I’m not half as stupid as you think I look.
I actually have a point to make about the difference between Miss Shirley and Mrs. Finch.
Mrs. Finch shoves little boys in the home-ec oven. Miss Shirley is only mean to correct us.
Mrs. Finch has a horn growing from the centre of her forehead and it’s filled with hate and if she doesn’t like you, she stabs you with it in your sleep. If you wake up, you’re sick forever and even chemotherapy can’t help.
Miss Shirley knew how to smile.
Mrs. Finch cut her hair real short and permed it so she could become an old lady.
Miss Shirley had no hang-ups about being young.
Mrs. Finch drowned her six kids and stepkids in the bathtub and at the trial she said she was saving them.
Miss Shirley gave us stickers.
Both lit fire to the school. One was an accident and the other was ruled an accident.
I would appreciate it if you didn’t eat my mother because you’re a louse and monkeys eat you. Miss Shirley taught us that in second-grade science. At the time, I thought louses were bugs. But then I learned from Mrs. Hazel next door that her husband was a louse and he killed a nun with his motor vehicle.
A judge ruled hanging was too good for him and I heard Mrs. Hazel talking (often) about a firing squad.
You’re just like him.
Miss Shirley was her own person.
Mrs. Finch was expired and stinky and she’d make you sick.
I would appreciate it if you didn’t eat my mother because she has me and that’s all she needs.
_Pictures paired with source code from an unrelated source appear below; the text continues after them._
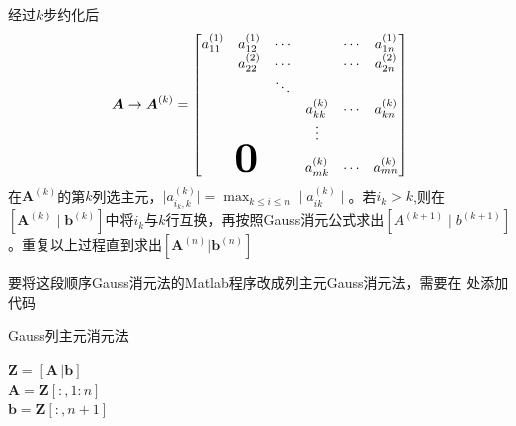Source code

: \begin{definition}[列主元Gauss消元法]
    经过$k$步约化后
    \[
        \boldsymbol{A}\to \boldsymbol{A}^{(k)}=
        \begin{bmatrix}
            a_{11}^{(1)} & a_{12}^{(1)} & \cdots & & \cdots & a_{1n}^{(1)}\\
            & a_{22}^{(2)} & \cdots & & \cdots & a_{2n}^{(2)}\\
            & & \ddots & & & \\
            & & & a_{kk}^{(k)} & \cdots & a_{kn}^{(k)}\\
            & & & \vdots & & \\
            \multicolumn{3}{c}{\resizebox{4ex}{!}{$\boldsymbol{0}$}} & a_{mk}^{(k)} & \cdots & a_{mn}^{(k)}
        \end{bmatrix}
    \]
    在$\boldsymbol{A}^{(k)}$的第$k$列选主元，$\mid a_{i_k,k}^{(k)}\mid=\max_{k\leq i\leq n}\mid a_{ik}^{(k)}\mid$。若$i_k>k$,则在$[\boldsymbol{A}^{(k)}\mid \boldsymbol{b}^{(k)}]$中将$i_k$与$k$行互换，再按照Gauss消元公式求出$[A^{(k+1)}\mid b^{(k+1)}]$。重复以上过程直到求出$[\boldsymbol{A}^{(n)}|\boldsymbol{b}^{(n)}]$
\end{definition}
\begin{example}
    要将这段顺序Gauss消元法的Matlab程序改成列主元Gauss消元法，需要在 处添加代码
    
    \begin{algorithm}[H]
        \SetAlgoLined
        \caption{Gauss列主元消元法}
        \label{alg:GaussElim}
        $\boldsymbol{Z} = [\boldsymbol{A}\,| \boldsymbol{b}]$\\
        $\boldsymbol{A} = \boldsymbol{Z}[:,1:n]$\\
        $\boldsymbol{b} = \boldsymbol{Z}[:,n+1]$\\
    \end{algorithm}
\end{example}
Yes, there was the man who was my original father, but the great thing was: he died. My mother retained being Mrs. Cumbersome, though she was in fact more of a Miss Pool, and so she never killed anyone or sent her man to a firing squad.
And that’s the point! The end, okay?
Except I’m not supposed to write “the end” and Miss Shirley would disapprove (though not as strongly as Mrs. Finch has been known to disapprove — which is exceptionally painful).
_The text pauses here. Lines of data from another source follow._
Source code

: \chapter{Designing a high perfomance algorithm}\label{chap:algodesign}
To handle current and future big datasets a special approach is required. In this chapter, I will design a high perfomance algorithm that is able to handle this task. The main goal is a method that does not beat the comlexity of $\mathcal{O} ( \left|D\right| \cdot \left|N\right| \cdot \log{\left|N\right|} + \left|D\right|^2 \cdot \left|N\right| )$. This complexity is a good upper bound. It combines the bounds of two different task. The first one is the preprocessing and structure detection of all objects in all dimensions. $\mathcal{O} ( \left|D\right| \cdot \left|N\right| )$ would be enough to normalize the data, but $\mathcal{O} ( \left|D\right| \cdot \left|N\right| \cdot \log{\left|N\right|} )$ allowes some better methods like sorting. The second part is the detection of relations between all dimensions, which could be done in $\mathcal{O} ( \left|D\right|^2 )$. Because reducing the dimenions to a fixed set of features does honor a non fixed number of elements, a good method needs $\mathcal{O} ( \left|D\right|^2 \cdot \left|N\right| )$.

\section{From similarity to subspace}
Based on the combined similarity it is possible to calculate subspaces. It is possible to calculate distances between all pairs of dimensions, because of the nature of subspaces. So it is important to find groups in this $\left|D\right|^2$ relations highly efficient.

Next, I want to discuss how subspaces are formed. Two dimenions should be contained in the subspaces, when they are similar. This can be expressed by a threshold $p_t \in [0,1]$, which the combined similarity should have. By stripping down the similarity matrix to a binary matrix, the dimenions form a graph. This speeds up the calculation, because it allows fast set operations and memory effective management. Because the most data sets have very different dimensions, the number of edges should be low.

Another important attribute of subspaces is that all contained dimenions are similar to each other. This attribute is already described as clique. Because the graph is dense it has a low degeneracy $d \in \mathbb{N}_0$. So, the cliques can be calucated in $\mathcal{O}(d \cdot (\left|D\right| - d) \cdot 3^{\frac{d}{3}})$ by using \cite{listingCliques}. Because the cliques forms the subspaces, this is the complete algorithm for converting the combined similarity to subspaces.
Don’t make me disapprove of you!
I do not approve of you eating my mother, you man.
I do not approve of you eating my mother, you charley horse.
I do not approve of anything to do with you, and you keep your wicked hands off my flower-girl dress forevermore or I shall scream.
My mother does not need you to keep her delightfully under your thumb.
Mrs. Finch — before she went totally ape — explained the passage of children: eat my mother now, you lose your rights to me; marry my mother and I’m yours after you eat her gone; but I don’t want your tongue on my throat, your teeth in my neck, my blood in your bowels. I am not your meringue.
I wrote a note to the priest last night detailing the size of your canine teeth as exhibit A.
I am not allowed to speak ill.
But you can read.
I do not approve of your jelly rolls, your flimsy suits, your stench, your pallor, your saucy looks. I do not approve of the pinches you test upon my mother’s rear. I do not approve of your obnoxious yells, your trophies, your bedroom slippers.
As surely as Mrs. Finch is now a lesbian in prison, I would appreciate it, overall, if you did not eat my mother at all ever and if you would kindly die in a painful manner like Mr. Hazel.